In an extraordinary meeting of minds, President Barack Obama has interviewed Sir David Attenborough at the White House.

During the meeting, the two men discussed the future of the planet, their passion for nature and what can be done to protect it. Excerpts can be viewed below.

The interview was recorded in May on Sir David's 89th birthday.

In the UK it will be broadcast as a special programme on BBC One at 10.30pm this Sunday 28th June.

In the US, the special will air on BBC AMERICA, the home of the BBC's biggest natural history landmarks on American television. It will be screened this Sunday at 5:30pm ET, followed by an extended version at 8:00pm ET.

In Australia it will air on ABC at 8pm AEST on Tuesday 30th June, and in over 50 countries across four continents including BBC Earth’s branded channels in the Nordics; Poland; Turkey, Hungary and Romania.

According to the White House, President Obama grew up watching Sir David Attenborough's films and has long been a huge admirer of his work. He wanted to meet Sir David to talk to him about climate change and its effect on the environment, and to ask his thoughts on the most critical issues threatening our planet.

In 60 years exploring the globe, Sir David has witnessed the changing natural world first-hand.

Solving problems

During the unique exchange, the President talks about his initiatives for tackling climate change and addressing environmental issues.

"We're not moving as fast as we need to," the President says to Sir David in the interview, "and part of what I know from watching your programmes, and all the great work you've done, is that these ecosystems are all interconnected. If just one country is doing the right thing but other countries are not, then we're not going to solve the problem. We're going to have to have a global solution to this."

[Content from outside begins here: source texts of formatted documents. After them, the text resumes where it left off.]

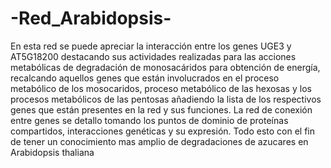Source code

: # -Red_Arabidopsis-
En esta red se puede apreciar la interacción entre los genes UGE3 y AT5G18200 destacando sus actividades realizadas para las acciones metabólicas de degradación de monosacáridos para obtención de energía, recalcando aquellos genes que están involucrados en el proceso metabólico de los mosocaridos, proceso metabólico de las hexosas y los procesos metabólicos de las pentosas añadiendo la lista de los respectivos genes que están presentes en la red y sus funciones. La red de conexión entre genes se detallo tomando los puntos de dominio de proteínas compartidos, interacciones genéticas y su expresión. Todo esto con el fin de tener un conocimiento mas amplio de degradaciones de azucares en  Arabidopsis thaliana
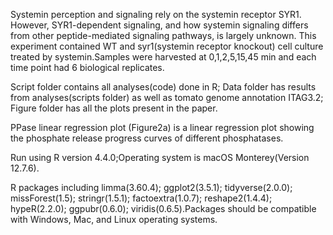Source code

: Systemin perception and signaling rely on the systemin receptor SYR1. However, SYR1-dependent signaling, and how systemin signaling differs from other peptide-mediated signaling pathways, is largely unknown.
This experiment contained WT and syr1(systemin receptor knockout) cell culture treated by systemin.Samples were harvested at 0,1,2,5,15,45 min and each time point had 6 biological replicates.

Script folder contains all analyses(code) done in R;
Data folder has results from analyses(scripts folder) as well as tomato genome annotation ITAG3.2;
Figure folder has all the plots present in the paper.

PPase linear regression plot (Figure2a) is a linear regression plot showing the phosphate release progress curves of different phosphatases.

Run using R version 4.4.0;Operating system is macOS Monterey(Version 12.7.6).

R packages including limma(3.60.4); ggplot2(3.5.1); tidyverse(2.0.0); missForest(1.5); stringr(1.5.1); factoextra(1.0.7); reshape2(1.4.4); hypeR(2.2.0); ggpubr(0.6.0); viridis(0.6.5).Packages should be compatible with Windows, Mac, and Linux operating systems.

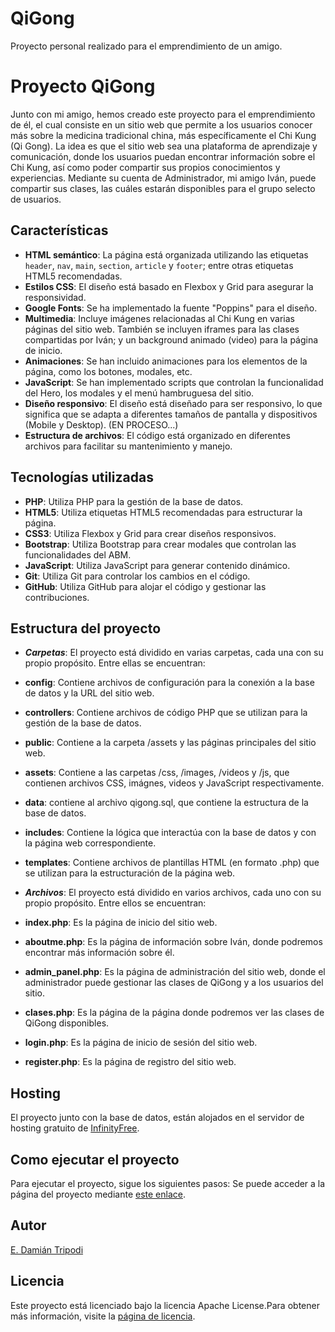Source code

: # QiGong
Proyecto personal realizado para el emprendimiento de un amigo.

# Proyecto QiGong
Junto con mi amigo, hemos creado este proyecto para el emprendimiento de él, el cual consiste en un sitio web que permite a los usuarios conocer más sobre la medicina tradicional china, más específicamente el Chi Kung (Qi Gong).
La idea es que el sitio web sea una plataforma de aprendizaje y comunicación, donde los usuarios puedan encontrar información sobre el Chi Kung, así como poder compartir sus propios conocimientos y experiencias.
Mediante su cuenta de Administrador, mi amigo Iván, puede compartir sus clases, las cuáles estarán disponibles para el grupo selecto de usuarios.

## Características
- **HTML semántico**: La página está organizada utilizando las etiquetas `header`, `nav`, `main`, `section`, `article` y `footer`; entre otras etiquetas HTML5 recomendadas.
- **Estilos CSS**: El diseño está basado en Flexbox y Grid para asegurar la responsividad.
- **Google Fonts**: Se ha implementado la fuente "Poppins" para el diseño.
- **Multimedia**: Incluye imágenes relacionadas al Chi Kung en varias páginas del sitio web. También se incluyen iframes para las clases compartidas por Iván; y un background animado (video) para la página de inicio.
- **Animaciones**: Se han incluido animaciones para los elementos de la página, como los botones, modales, etc.
- **JavaScript**: Se han implementado scripts que controlan la funcionalidad del Hero, los modales y el menú hambruguesa del sitio.
- **Diseño responsivo**: El diseño está diseñado para ser responsivo, lo que significa que se adapta a diferentes tamaños de pantalla y dispositivos (Mobile y Desktop). (EN PROCESO...)
- **Estructura de archivos**: El código está organizado en diferentes archivos para facilitar su mantenimiento y manejo.

## Tecnologías utilizadas
- **PHP**: Utiliza PHP para la gestión de la base de datos.
- **HTML5**: Utiliza etiquetas HTML5 recomendadas para estructurar la página.
- **CSS3**: Utiliza Flexbox y Grid para crear diseños responsivos.
- **Bootstrap**: Utiliza Bootstrap para crear modales que controlan las funcionalidades del ABM.
- **JavaScript**: Utiliza JavaScript para generar contenido dinámico.
- **Git**: Utiliza Git para controlar los cambios en el código.
- **GitHub**: Utiliza GitHub para alojar el código y gestionar las contribuciones.

## Estructura del proyecto
- ***Carpetas***: El proyecto está dividido en varias carpetas, cada una con su propio propósito. Entre ellas se encuentran:
- **config**: Contiene archivos de configuración para la conexión a la base de datos y la URL del sitio web.
- **controllers**: Contiene archivos de código PHP que se utilizan para la gestión de la base de datos.
- **public**: Contiene a la carpeta /assets y las páginas principales del sitio web.
- **assets**: Contiene a las carpetas /css, /images, /videos y /js, que contienen archivos CSS, imágnes, videos y JavaScript respectivamente.
- **data**: contiene al archivo qigong.sql, que contiene la estructura de la base de datos.
- **includes**: Contiene la lógica que interactúa con la base de datos y con la página web correspondiente.
- **templates**: Contiene archivos de plantillas HTML (en formato .php) que se utilizan para la estructuración de la página web.

- ***Archivos***: El proyecto está dividido en varios archivos, cada uno con su propio propósito. Entre ellos se encuentran:
- **index.php**: Es la página de inicio del sitio web.
- **aboutme.php**: Es la página de información sobre Iván, donde podremos encontrar más información sobre él.
- **admin_panel.php**: Es la página de administración del sitio web, donde el administrador puede gestionar las clases de QiGong y a los usuarios del sitio.
- **clases.php**: Es la página de la página donde podremos ver las clases de QiGong disponibles.
- **login.php**: Es la página de inicio de sesión del sitio web.
- **register.php**: Es la página de registro del sitio web.

## Hosting
El proyecto junto con la base de datos, están alojados en el servidor de hosting gratuito de [InfinityFree](https://www.infinityfree.com/).  

## Como ejecutar el proyecto
Para ejecutar el proyecto, sigue los siguientes pasos:
Se puede acceder a la página del proyecto mediante [este enlace](http://www.sasukeivan.42web.io/?i=1).

## Autor
[E. Damián Tripodi](https://edamiantripodi.github.io/)

## Licencia
Este proyecto está licenciado bajo la licencia Apache License.Para obtener más información, visite la [página de licencia](https://github.com/xKensho47/QiGong?tab=Apache-2.0-1-ov-file).
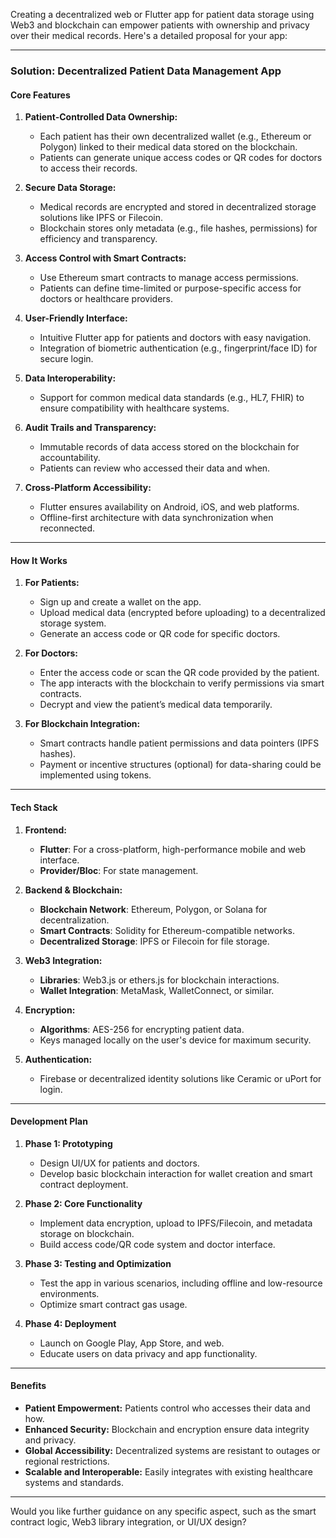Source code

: Creating a decentralized web or Flutter app for patient data storage using Web3 and blockchain can empower patients with ownership and privacy over their medical records. Here's a detailed proposal for your app:

---

### **Solution: Decentralized Patient Data Management App**

#### **Core Features**

1. **Patient-Controlled Data Ownership:**
   - Each patient has their own decentralized wallet (e.g., Ethereum or Polygon) linked to their medical data stored on the blockchain.
   - Patients can generate unique access codes or QR codes for doctors to access their records.

2. **Secure Data Storage:**
   - Medical records are encrypted and stored in decentralized storage solutions like IPFS or Filecoin.
   - Blockchain stores only metadata (e.g., file hashes, permissions) for efficiency and transparency.

3. **Access Control with Smart Contracts:**
   - Use Ethereum smart contracts to manage access permissions.
   - Patients can define time-limited or purpose-specific access for doctors or healthcare providers.

4. **User-Friendly Interface:**
   - Intuitive Flutter app for patients and doctors with easy navigation.
   - Integration of biometric authentication (e.g., fingerprint/face ID) for secure login.

5. **Data Interoperability:**
   - Support for common medical data standards (e.g., HL7, FHIR) to ensure compatibility with healthcare systems.

6. **Audit Trails and Transparency:**
   - Immutable records of data access stored on the blockchain for accountability.
   - Patients can review who accessed their data and when.

7. **Cross-Platform Accessibility:**
   - Flutter ensures availability on Android, iOS, and web platforms.
   - Offline-first architecture with data synchronization when reconnected.

---

#### **How It Works**

1. **For Patients:**
   - Sign up and create a wallet on the app.
   - Upload medical data (encrypted before uploading) to a decentralized storage system.
   - Generate an access code or QR code for specific doctors.

2. **For Doctors:**
   - Enter the access code or scan the QR code provided by the patient.
   - The app interacts with the blockchain to verify permissions via smart contracts.
   - Decrypt and view the patient’s medical data temporarily.

3. **For Blockchain Integration:**
   - Smart contracts handle patient permissions and data pointers (IPFS hashes).
   - Payment or incentive structures (optional) for data-sharing could be implemented using tokens.

---

#### **Tech Stack**

1. **Frontend:**
   - **Flutter**: For a cross-platform, high-performance mobile and web interface.
   - **Provider/Bloc**: For state management.

2. **Backend & Blockchain:**
   - **Blockchain Network**: Ethereum, Polygon, or Solana for decentralization.
   - **Smart Contracts**: Solidity for Ethereum-compatible networks.
   - **Decentralized Storage**: IPFS or Filecoin for file storage.

3. **Web3 Integration:**
   - **Libraries**: Web3.js or ethers.js for blockchain interactions.
   - **Wallet Integration**: MetaMask, WalletConnect, or similar.

4. **Encryption:**
   - **Algorithms**: AES-256 for encrypting patient data.
   - Keys managed locally on the user's device for maximum security.

5. **Authentication:**
   - Firebase or decentralized identity solutions like Ceramic or uPort for login.

---

#### **Development Plan**

1. **Phase 1: Prototyping**
   - Design UI/UX for patients and doctors.
   - Develop basic blockchain interaction for wallet creation and smart contract deployment.

2. **Phase 2: Core Functionality**
   - Implement data encryption, upload to IPFS/Filecoin, and metadata storage on blockchain.
   - Build access code/QR code system and doctor interface.

3. **Phase 3: Testing and Optimization**
   - Test the app in various scenarios, including offline and low-resource environments.
   - Optimize smart contract gas usage.

4. **Phase 4: Deployment**
   - Launch on Google Play, App Store, and web.
   - Educate users on data privacy and app functionality.

---

#### **Benefits**

- **Patient Empowerment:** Patients control who accesses their data and how.
- **Enhanced Security:** Blockchain and encryption ensure data integrity and privacy.
- **Global Accessibility:** Decentralized systems are resistant to outages or regional restrictions.
- **Scalable and Interoperable:** Easily integrates with existing healthcare systems and standards.

---

Would you like further guidance on any specific aspect, such as the smart contract logic, Web3 library integration, or UI/UX design?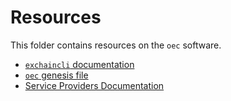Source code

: <!--
order: false
parent:
  order: 5
-->

# Resources

This folder contains resources on the `oec` software.

- [`exchaincli` documentation](./exchaincli.md)
- [`oec` genesis file](./genesis.md)
- [Service Providers Documentation](./service-providers.md)
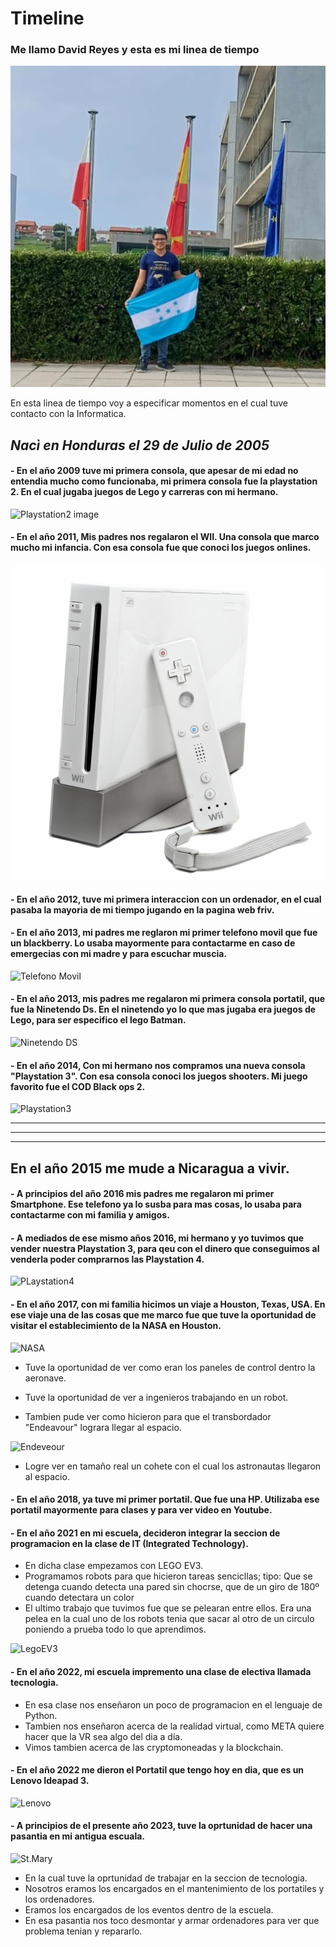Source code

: # Timeline

### Me llamo David Reyes y esta es mi linea de tiempo

![Foto mia](Foto%20mia.png)

En esta linea de tiempo voy a especificar momentos en el cual tuve contacto con la Informatica.

## ***Nacì en Honduras el 29 de Julio de 2005***

#### - En el año 2009 tuve mi primera consola, que apesar de mi edad no entendia mucho como funcionaba, mi primera consola fue la playstation 2. En el cual jugaba juegos de Lego y carreras con mi hermano.

![Playstation2 image](https://phantom-elmundo.unidadeditorial.es/ceff712f04a60d823c30ac9d03ee9d53/resize/550/f/webp/assets/multimedia/imagenes/2020/03/03/15832354407809.jpg)


#### - En el año 2011, Mis padres nos regalaron el WII. Una consola que marco mucho mi infancia. Con esa consola fue que conoci los juegos onlines.

![WII Image](Wii.png)

#### - En el año 2012, tuve mi primera interaccion con un ordenador, en el cual pasaba la mayoria de mi tiempo jugando en la pagina web friv.

#### - En el año 2013, mi padres me reglaron mi primer telefono movil que fue un blackberry. Lo usaba mayormente para contactarme en caso de emergecias con mi madre y para escuchar muscia.

![Telefono Movil](https://cdns.4clik.com/smartphone/SMTPH1334/blackberry-curve-9300-pic-1-full.jpg)

#### - En el año 2013, mis padres me regalaron mi primera consola portatil, que fue la Ninetendo Ds. En el ninetendo yo lo que mas jugaba era juegos de Lego, para ser especifico el lego Batman.

![Ninetendo DS](https://www.discoazul.fr/uploads/media/images/xl_azul.jpg)



#### - En el año 2014, Con mi hermano nos compramos una nueva consola "Playstation 3". Con esa consola conoci los juegos shooters. Mi juego favorito fue el COD Black ops 2.
![Playstation3](https://www.refurbished.fr/cache/images/playstation-3-slim-front-controller_600x600_BGresize_16777215-tj.png)

---
___
___
## En el año 2015 me mude a Nicaragua a vivir.

#### - A principios del año 2016 mis padres me regalaron mi primer Smartphone. Ese telefono ya lo susba para mas cosas, lo usaba para contactarme con mi familia y amigos.

#### - A mediados de ese mismo años 2016, mi hermano y yo tuvimos que vender nuestra Playstation 3, para qeu con el dinero que conseguimos al venderla poder comprarnos las Playstation 4.

![PLaystation4](https://m.media-amazon.com/images/I/71iKdXqlx2L._AC_SL1500_.jpg)

#### - En el año 2017, con mi familia hicimos un viaje a Houston, Texas, USA. En ese viaje una de las cosas que me marco fue que tuve la oportunidad de visitar el establecimiento de la NASA en Houston.
![NASA](https://dunham-bush.com/wp-content/uploads/2019/12/NASA-Space-Centre-Houston-2-900x556.jpg)

- Tuve la oportunidad de ver como eran los paneles de control dentro la aeronave.

- Tuve la oportunidad de ver a ingenieros trabajando en un robot.
- Tambien pude ver como hicieron para que el transbordador "Endeavour" lograra llegar al espacio.

![Endeveour](https://cdn.britannica.com/91/72291-050-911EFFFC/space-shuttle-Endeavour-landing-Edwards-Air-Force-May-2000.jpg?w=300)

- Logre ver en tamaño real un cohete con el cual los astronautas llegaron al espacio.

    

#### - En el año 2018, ya tuve mi primer portatil. Que fue una HP. Utilizaba ese portatil mayormente para clases y para ver video en Youtube.

#### - En el año 2021 en mi escuela, decideron integrar la seccion de programacion en la clase de IT (Integrated Technology). 

- En dicha clase empezamos con LEGO EV3.
-  Programamos robots para que hicieron tareas sencicllas; tipo: Que se detenga cuando detecta una pared sin chocrse, que de un giro de 180º cuando detectara un color
- El ultimo trabajo que tuvimos fue que se pelearan entre ellos. Era una pelea en la cual uno de los robots tenia que sacar al otro de un circulo poniendo a prueba todo lo que aprendimos.

![LegoEV3](https://www.weareteachers.com/wp-content/uploads/2016/08/edge-finding-robot-6.png)

#### - En el año 2022, mi escuela impremento una clase de electiva llamada tecnologia.
    
- En esa clase nos enseñaron un poco de programacion en el lenguaje de Python.
-  Tambien nos enseñaron acerca de la realidad virtual, como META quiere hacer que la VR sea algo del dia a dia.
-  Vimos tambien acerca de las cryptomoneadas y la blockchain.


#### - En el año 2022 me dieron el Portatil que tengo hoy en dia, que es un Lenovo Ideapad 3.

![Lenovo](https://p3-ofp.static.pub/fes/cms/2022/12/28/lnfmv13jwu5nb0xzzmczeytk58lh6e366455.png)

#### - A principios de el presente año 2023, tuve la oprtunidad de hacer una pasantia en mi antigua escuala. 
![St.Mary](https://0n0e87.p3cdn1.secureserver.net/wp-content/uploads/2019/03/login-icon.png)
- En la cual tuve la oprtunidad de trabajar en la seccion de tecnologia.
- Nosotros eramos los encargados en el mantenimiento de los portatiles y los ordenadores.
- Eramos los encargados de los eventos dentro de la escuela.
- En esa pasantia nos toco desmontar y armar ordenadores para ver que problema tenian y repararlo.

"What we're seeing are global trends that depend on the entire world working together, and sadly we haven't made as much progress as we need to on climate change."

He also shares how his paternal roots in Africa, and his childhood in Hawaii and Indonesia, established an enduring love of the natural world.

Sir David relates tales from his long career, his recent record-breaking dive on the Great Barrier Reef and what he believes needs to be done about pressing issues such as the rising population, climate change and renewable energy.